Health Care Providers’ Lawsuit Aims To Halt Medi-Cal Pay Cuts
On Monday, a coalition of health care groups and providers filed a lawsuit that seeks to block California from reducing reimbursement rates for Medi-Cal and Denti-Cal providers by 10% on July 1, the San Francisco Chronicle reports. Medi-Cal is California's Medicaid program, and Denti-Cal is the branch of the program that provides dental care (Fernandez, San Francisco Chronicle, 5/6).
Officials said the $1.3 billion in cuts, including more than $500 million in federal matching funds, would push more physicians to stop participating in Medi-Cal, which has more than six million beneficiaries.
The cuts were approved by the Legislature and Gov. Arnold Schwarzenegger (R) in February as a way to help reduce a state budget deficit, currently projected at nearly $20 billion (Robertson, Sacramento Business Journal, 5/5).
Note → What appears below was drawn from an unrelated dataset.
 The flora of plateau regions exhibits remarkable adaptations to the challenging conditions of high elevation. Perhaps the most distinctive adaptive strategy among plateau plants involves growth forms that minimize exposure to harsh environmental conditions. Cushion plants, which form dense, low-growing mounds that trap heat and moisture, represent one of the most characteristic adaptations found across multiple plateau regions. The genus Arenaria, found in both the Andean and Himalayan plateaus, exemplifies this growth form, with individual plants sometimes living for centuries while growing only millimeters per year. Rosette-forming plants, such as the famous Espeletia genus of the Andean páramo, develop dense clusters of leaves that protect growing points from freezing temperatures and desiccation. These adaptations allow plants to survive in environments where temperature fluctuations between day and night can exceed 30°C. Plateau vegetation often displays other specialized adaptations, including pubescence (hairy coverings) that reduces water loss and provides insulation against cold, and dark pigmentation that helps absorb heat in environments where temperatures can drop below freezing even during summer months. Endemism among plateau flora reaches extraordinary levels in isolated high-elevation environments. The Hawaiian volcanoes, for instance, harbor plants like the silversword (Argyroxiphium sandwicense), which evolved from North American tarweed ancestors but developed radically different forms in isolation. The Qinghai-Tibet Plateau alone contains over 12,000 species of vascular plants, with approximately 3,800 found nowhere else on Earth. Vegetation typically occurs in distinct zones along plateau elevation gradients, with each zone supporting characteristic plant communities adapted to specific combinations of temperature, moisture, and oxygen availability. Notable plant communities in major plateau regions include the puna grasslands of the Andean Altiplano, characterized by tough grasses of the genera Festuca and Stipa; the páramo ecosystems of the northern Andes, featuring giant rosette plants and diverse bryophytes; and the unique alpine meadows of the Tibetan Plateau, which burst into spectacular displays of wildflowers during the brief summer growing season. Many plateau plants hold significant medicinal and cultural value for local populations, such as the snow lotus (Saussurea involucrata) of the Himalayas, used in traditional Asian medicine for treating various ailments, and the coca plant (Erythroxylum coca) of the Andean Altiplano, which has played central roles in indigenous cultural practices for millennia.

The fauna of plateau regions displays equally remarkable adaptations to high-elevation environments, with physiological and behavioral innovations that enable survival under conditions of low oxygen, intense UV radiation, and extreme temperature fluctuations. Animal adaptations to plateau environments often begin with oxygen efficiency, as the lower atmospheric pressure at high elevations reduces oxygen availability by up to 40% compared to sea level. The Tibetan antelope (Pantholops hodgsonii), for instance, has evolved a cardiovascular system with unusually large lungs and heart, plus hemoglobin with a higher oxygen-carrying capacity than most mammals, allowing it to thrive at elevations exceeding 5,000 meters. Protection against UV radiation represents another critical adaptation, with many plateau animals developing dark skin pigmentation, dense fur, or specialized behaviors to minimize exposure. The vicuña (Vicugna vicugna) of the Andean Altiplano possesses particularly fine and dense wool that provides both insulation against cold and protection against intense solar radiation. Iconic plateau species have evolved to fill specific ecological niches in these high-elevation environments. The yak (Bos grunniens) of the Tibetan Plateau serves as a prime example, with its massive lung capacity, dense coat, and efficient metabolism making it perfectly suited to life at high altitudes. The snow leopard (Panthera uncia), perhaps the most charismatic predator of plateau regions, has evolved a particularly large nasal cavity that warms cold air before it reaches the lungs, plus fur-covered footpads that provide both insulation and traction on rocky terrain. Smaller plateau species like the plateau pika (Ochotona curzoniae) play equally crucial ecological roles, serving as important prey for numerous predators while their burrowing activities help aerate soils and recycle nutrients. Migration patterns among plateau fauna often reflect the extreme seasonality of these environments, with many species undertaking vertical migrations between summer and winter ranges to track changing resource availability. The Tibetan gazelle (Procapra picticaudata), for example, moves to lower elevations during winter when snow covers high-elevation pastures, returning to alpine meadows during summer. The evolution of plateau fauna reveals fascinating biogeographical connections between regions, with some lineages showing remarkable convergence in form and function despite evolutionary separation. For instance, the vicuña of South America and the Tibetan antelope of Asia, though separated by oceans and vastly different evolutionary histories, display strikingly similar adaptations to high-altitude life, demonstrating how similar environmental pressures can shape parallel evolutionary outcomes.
The Los Angeles Daily Journal reports that this is the second lawsuit challenging the Medi-Cal reimbursement cuts, coming after a case filed by a group of independent pharmacists and advocates for people with disabilities last month (George, Los Angeles Daily Journal, 5/6).
The lawsuit, filed in Los Angeles County Superior Court, seeks an immediate injunction to stop the Department of Health Care Services from implementing the funding cuts. DHCS administers Medi-Cal (Hines, Riverside Press-Enterprise, 5/5).
The suit also claims that the state did not receive approval from HHS to make the rate reductions (Vesely, Modern Healthcare, 5/5).
The lawsuit also claims the cuts would violate state and federal laws that say the payments to Medicaid providers must be sufficient to attract providers and ensure services are as accessible to Medi-Cal beneficiaries as they are to the general public.
According to the Business Journal, the suit argues that the funding cuts could have ramifications for all Californians by:
- Triggering increases in private health insurance costs for employers and other California residents;
- Cutting revenue for counties; and
- Pushing more patients to use emergency departments for preventive care (Sacramento Business Journal, 5/5).
The suit also alleges that DHCS officials have not performed mandated annual reviews of Medi-Cal provider rates for at least 15 years. Plaintiffs said the state already has the lowest reimbursement rates in the nation (Riverside Press-Enterprise, 5/5).
Coalition members that filed the suit include the:
- California Association for Adult Day Services;
- California Association of Public Hospitals and Health Systems;
- California chapter of the American College of Emergency Physicians;
- California Dental Association;
- California Hospital Association;
- California Medical Association; and
- California Pharmacists Association (Sacramento Business Journal, 5/5).
Plaintiffs' attorney Craig Cannizzo said the coalition will seek an injunction by filing declarations from individual patients, doctors and other providers who will testify about current problems and what would happen if the cuts went through (Rundle, Wall Street Journal, 5/6).
Cannizzo added that the coalition is seeking class-action status and is optimistic it will prevail (Mohajer, AP/Los Angeles Daily News, 5/5).
The case is California Medical Association v. Sandra Shewry (Los Angeles Daily Journal, 5/6). Shewry is the director of DHCS (California Healthline, 3/28).
Lisa Page, spokesperson for Schwarzenegger, said, "The governor fully understands the devastating impact of these cuts, which is why he continues to push for comprehensive health care reform and structural budget reform" (San Francisco Chronicle, 5/6).
Norm Williams, spokesperson for DHCS, said that as difficult and unwelcome as the 10% cuts might be for health care providers, the Medi-Cal program "can't be exempt from the solution" to the state budget deficit (Lin, Sacramento Bee, 5/6).
In 2003, a smaller group of providers sued the federal government when former Gov. Gray Davis (D) proposed 5% cuts in Medi-Cal reimbursements. The cuts were reversed after a month (Wall Street Journal, 5/6).
The court granted the injunction because it said the Medi-Cal program could not survive a cut in services, according to Cannizzo (Sacramento Business Journal, 5/5).
Three broadcast programs recently reported on the suit. Summaries appear below.
- Capital Public Radio's "KXJZ News": The segment includes comments from Cannizzo (Russ, "KXJZ News," Capital Public Radio, 5/6).
- KPBS' "KPBS News": The segment includes comments from Paul Lofholm, president of the California Pharmacists Association (Goldberg, "KPBS News," KPBS, 5/6).
- KQED's "Forum": The second half hour of Tuesday's program was scheduled to include a discussion with Christopher Perrone, a senior program officer with the California HealthCare Foundation Market and Policy Monitor program, and Elliot Lepler -- a pediatrician with the Palo Alto Foundation Medical Group, former president of the Santa Clara County Medical Association and former chair of the California Medical Association Political Action Committee -- about the suit ("Forum" Web site, 5/6).